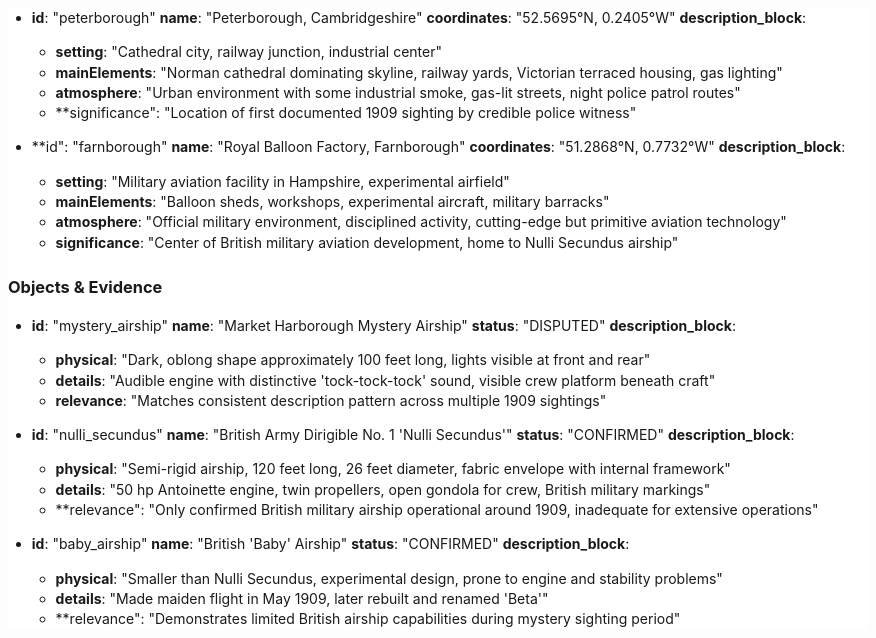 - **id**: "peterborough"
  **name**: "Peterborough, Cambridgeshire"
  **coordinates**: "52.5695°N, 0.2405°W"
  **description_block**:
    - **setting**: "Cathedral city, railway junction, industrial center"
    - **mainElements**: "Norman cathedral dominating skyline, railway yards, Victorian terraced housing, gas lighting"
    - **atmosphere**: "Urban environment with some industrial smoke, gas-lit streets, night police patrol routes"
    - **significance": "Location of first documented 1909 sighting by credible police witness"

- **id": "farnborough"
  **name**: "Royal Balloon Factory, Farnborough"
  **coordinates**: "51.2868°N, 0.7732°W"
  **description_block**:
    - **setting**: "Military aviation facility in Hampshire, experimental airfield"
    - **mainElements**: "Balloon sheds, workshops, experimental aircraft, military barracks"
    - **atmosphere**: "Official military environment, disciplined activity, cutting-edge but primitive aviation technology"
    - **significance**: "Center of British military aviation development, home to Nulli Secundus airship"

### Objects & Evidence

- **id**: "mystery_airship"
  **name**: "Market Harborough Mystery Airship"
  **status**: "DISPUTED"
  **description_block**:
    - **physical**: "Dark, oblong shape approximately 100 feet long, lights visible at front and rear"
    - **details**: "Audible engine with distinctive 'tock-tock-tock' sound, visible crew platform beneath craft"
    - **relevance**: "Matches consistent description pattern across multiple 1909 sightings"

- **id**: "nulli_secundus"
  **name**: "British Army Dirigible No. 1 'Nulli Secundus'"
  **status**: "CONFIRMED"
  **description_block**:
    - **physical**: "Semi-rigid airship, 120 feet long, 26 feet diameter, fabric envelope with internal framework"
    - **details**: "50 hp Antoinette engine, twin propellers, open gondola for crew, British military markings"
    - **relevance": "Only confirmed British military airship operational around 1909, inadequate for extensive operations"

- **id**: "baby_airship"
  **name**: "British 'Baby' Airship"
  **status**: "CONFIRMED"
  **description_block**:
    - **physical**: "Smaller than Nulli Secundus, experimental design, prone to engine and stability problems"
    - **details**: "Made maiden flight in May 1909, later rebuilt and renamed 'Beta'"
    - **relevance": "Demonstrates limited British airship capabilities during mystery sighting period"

+-------+

■ **Try it**
If a line above includes the string "visible", pick it out.

■ **Task output**
    - **physical**: "Dark, oblong shape approximately 100 feet long, lights visible at front and rear"
    - **details**: "Audible engine with distinctive 'tock-tock-tock' sound, visible crew platform beneath craft"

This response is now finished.